What is expected =>
Please copy out each line of the listing that contains the word "features".

Task data =>
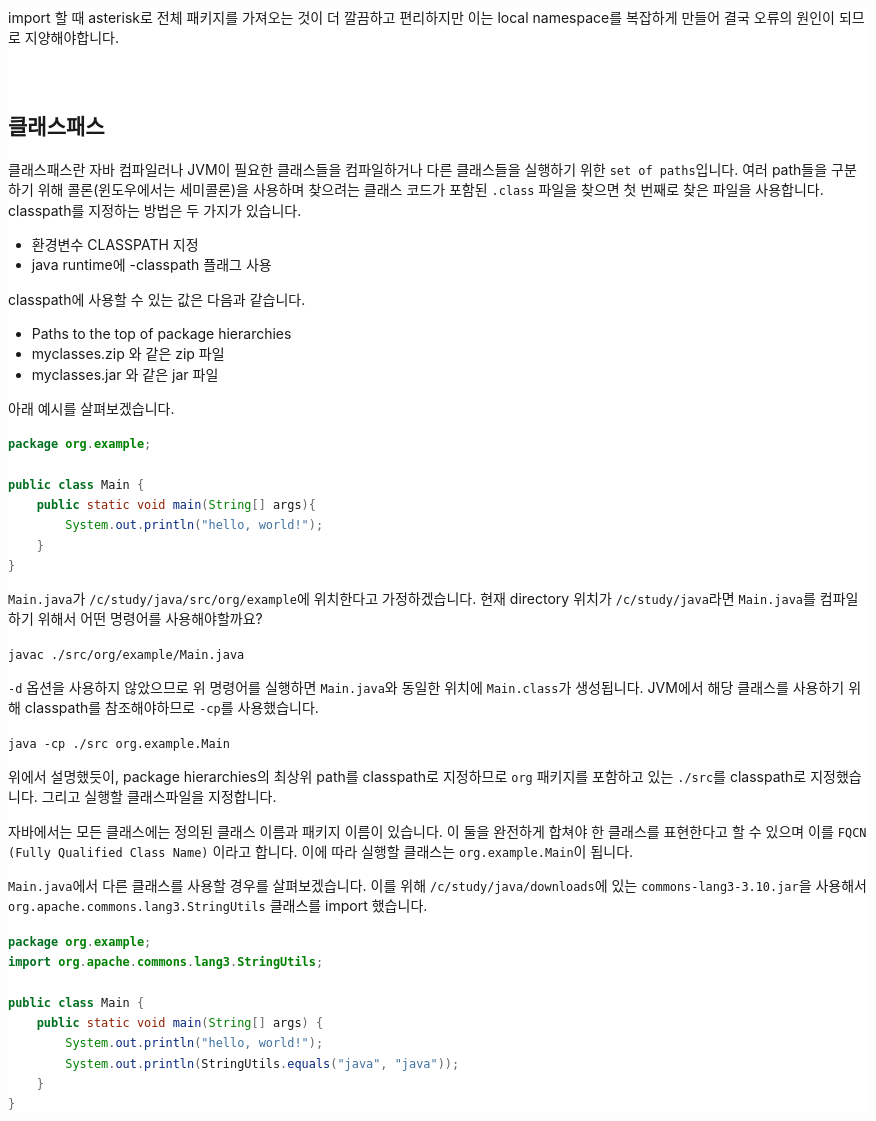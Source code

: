 import 할 때 asterisk로 전체 패키지를 가져오는 것이 더 깔끔하고 편리하지만 이는 local namespace를 복잡하게 만들어 결국 오류의 원인이 되므로 지양해야합니다.

<br>

## 클래스패스

클래스패스란 자바 컴파일러나 JVM이 필요한 클래스들을 컴파일하거나 다른 클래스들을 실행하기 위한 `set of paths`입니다. 여러 path들을 구분하기 위해 콜론(윈도우에서는 세미콜론)을 사용하며 찾으려는 클래스 코드가 포함된 `.class` 파일을 찾으면 첫 번째로 찾은 파일을 사용합니다. classpath를 지정하는 방법은 두 가지가 있습니다.

- 환경변수 CLASSPATH 지정
- java runtime에 -classpath 플래그 사용

classpath에 사용할 수 있는 값은 다음과 같습니다.

- Paths to the top of package hierarchies
- myclasses.zip 와 같은 zip 파일
- myclasses.jar 와 같은 jar 파일

아래 예시를 살펴보겠습니다.

```java
package org.example;

public class Main {
    public static void main(String[] args){
        System.out.println("hello, world!");
    }
}
```

`Main.java`가 `/c/study/java/src/org/example`에 위치한다고 가정하겠습니다. 현재 directory 위치가 `/c/study/java`라면 `Main.java`를 컴파일하기 위해서 어떤 명령어를 사용해야할까요?

```
javac ./src/org/example/Main.java
```

`-d` 옵션을 사용하지 않았으므로 위 명령어를 실행하면 `Main.java`와 동일한 위치에 `Main.class`가 생성됩니다. JVM에서 해당 클래스를 사용하기 위해 classpath를 참조해야하므로 `-cp`를 사용했습니다.

```
java -cp ./src org.example.Main
```

위에서 설명했듯이, package hierarchies의 최상위 path를 classpath로 지정하므로 `org` 패키지를 포함하고 있는 `./src`를 classpath로 지정했습니다. 그리고 실행할 클래스파일을 지정합니다.

자바에서는 모든 클래스에는 정의된 클래스 이름과 패키지 이름이 있습니다. 이 둘을 완전하게 합쳐야 한 클래스를 표현한다고 할 수 있으며 이를 `FQCN(Fully Qualified Class Name)` 이라고 합니다. 이에 따라 실행할 클래스는 `org.example.Main`이 됩니다.

`Main.java`에서 다른 클래스를 사용할 경우를 살펴보겠습니다. 이를 위해 `/c/study/java/downloads`에 있는 `commons-lang3-3.10.jar`을 사용해서 `org.apache.commons.lang3.StringUtils` 클래스를 import 했습니다.

```java
package org.example;
import org.apache.commons.lang3.StringUtils;

public class Main {
    public static void main(String[] args) {
        System.out.println("hello, world!");
        System.out.println(StringUtils.equals("java", "java"));
    }
}

```
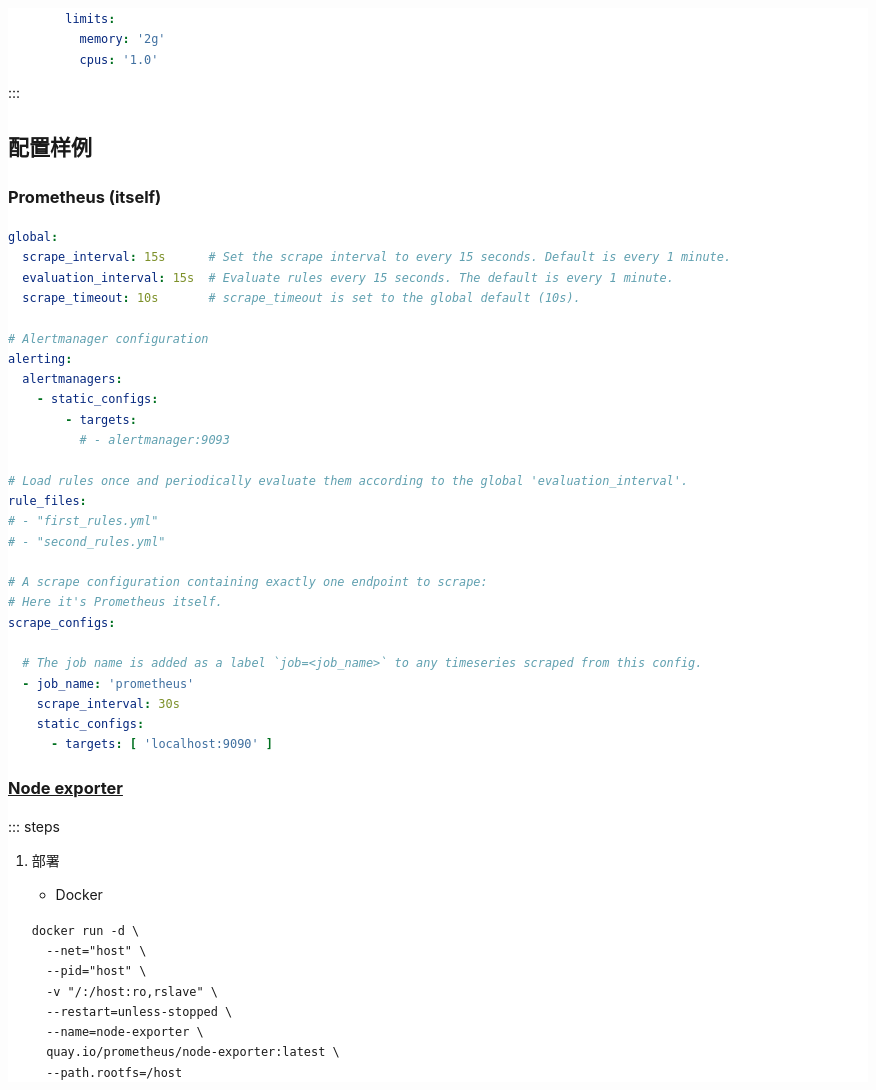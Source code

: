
 ```yaml
        limits:
          memory: '2g'
          cpus: '1.0'
```

:::

## 配置样例

### Prometheus (itself)

```yaml
global:
  scrape_interval: 15s      # Set the scrape interval to every 15 seconds. Default is every 1 minute.
  evaluation_interval: 15s  # Evaluate rules every 15 seconds. The default is every 1 minute.
  scrape_timeout: 10s       # scrape_timeout is set to the global default (10s).

# Alertmanager configuration
alerting:
  alertmanagers:
    - static_configs:
        - targets:
          # - alertmanager:9093

# Load rules once and periodically evaluate them according to the global 'evaluation_interval'.
rule_files:
# - "first_rules.yml"
# - "second_rules.yml"

# A scrape configuration containing exactly one endpoint to scrape:
# Here it's Prometheus itself.
scrape_configs:

  # The job name is added as a label `job=<job_name>` to any timeseries scraped from this config.
  - job_name: 'prometheus'
    scrape_interval: 30s
    static_configs:
      - targets: [ 'localhost:9090' ]
```

### [Node exporter](https://github.com/prometheus/node_exporter)

::: steps

1. 部署

    - Docker

    ```shell
    docker run -d \
      --net="host" \
      --pid="host" \
      -v "/:/host:ro,rslave" \
      --restart=unless-stopped \
      --name=node-exporter \
      quay.io/prometheus/node-exporter:latest \
      --path.rootfs=/host
    ```

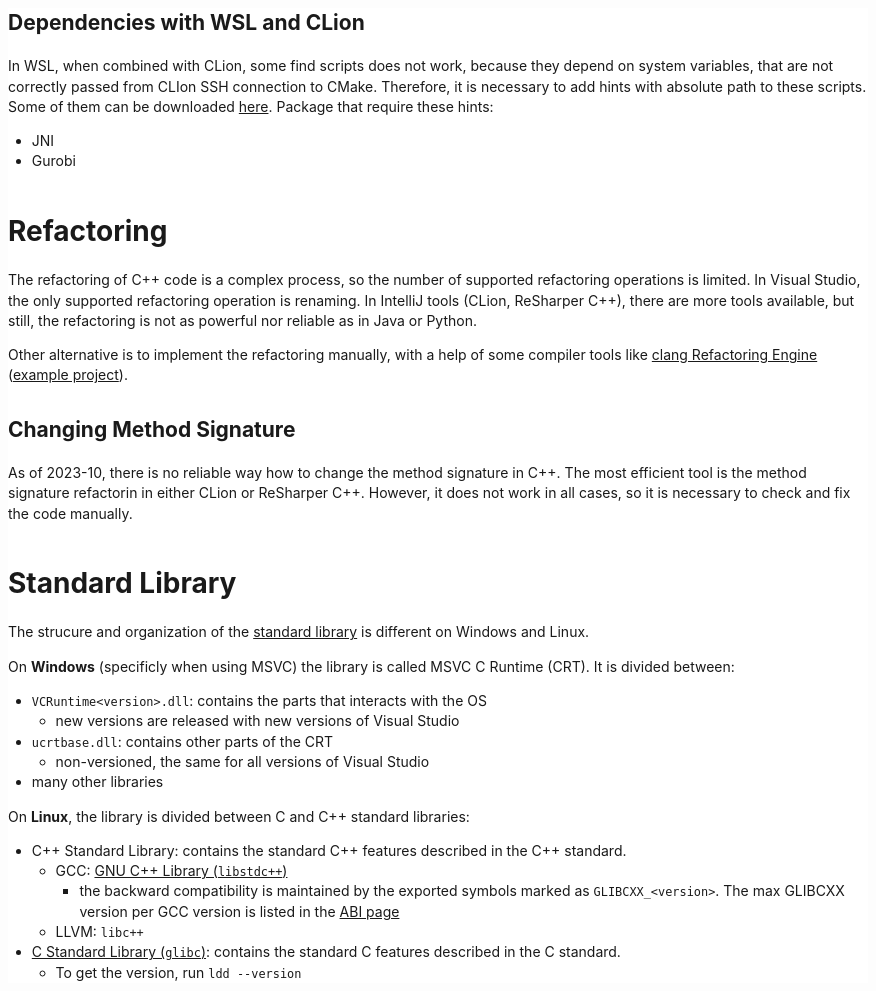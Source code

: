 
## Dependencies with WSL and CLion
In WSL, when combined with CLion, some find scripts does not work, because they depend on system variables, that are not correctly passed from CLIon SSH connection to CMake. Therefore, it is necessary to add hints with absolute path to these scripts. Some of them can be downloaded [here](https://drive.google.com/drive/folders/1rWVl_T3p0cIf6QBYFtc-sEfuA-TUs2CU?usp=sharing). Package that require these hints:

-   JNI
-   Gurobi
    


# Refactoring

The refactoring of C++ code is a complex process, so the number of supported refactoring operations is limited. In Visual Studio, the only supported refactoring operation is renaming. In IntelliJ tools (CLion, ReSharper C++), there are more tools available, but still, the refactoring is not as powerful nor reliable as in Java or Python.

Other alternative is to implement the refactoring manually, with a help of some compiler tools like [clang Refactoring Engine](https://clang.llvm.org/docs/RefactoringEngine.html) ([example project](https://github.com/realincubus/clang-refactor)). 


## Changing Method Signature

As of 2023-10, there is no reliable way how to change the method signature in C++. The most efficient tool is the method signature refactorin in either CLion or ReSharper C++. However, it does not work in all cases, so it is necessary to check and fix the code manually.



# Standard Library
The strucure and organization of the [standard library](https://en.wikipedia.org/wiki/C%2B%2B_Standard_Library) is different on Windows and Linux.

On **Windows** (specificly when using MSVC) the library is called MSVC C Runtime (CRT). It is divided between:

- `VCRuntime<version>.dll`: contains the parts that interacts with the OS
	- new versions are released with new versions of Visual Studio
- `ucrtbase.dll`: contains other parts of the CRT
	- non-versioned, the same for all versions of Visual Studio
- many other libraries

On **Linux**, the library is divided between C and C++ standard libraries:

- C++ Standard Library: contains the standard C++ features described in the C++ standard.
	- GCC: [GNU C++ Library (`libstdc++`)](https://gcc.gnu.org/onlinedocs/libstdc++/)
		- the backward compatibility is maintained by the exported symbols marked as `GLIBCXX_<version>`. The max GLIBCXX version per GCC version is listed in the [ABI page](https://gcc.gnu.org/onlinedocs/libstdc++/manual/abi.html)
	- LLVM: `libc++`
- [C Standard Library (`glibc`)](https://en.wikipedia.org/wiki/Glibc): contains the standard C features described in the C standard.
	- To get the version, run `ldd --version`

Answer to this task =>
- C++ Standard Library: contains the standard C++ features described in the C++ standard.
- [C Standard Library (`glibc`)](https://en.wikipedia.org/wiki/Glibc): contains the standard C features described in the C standard.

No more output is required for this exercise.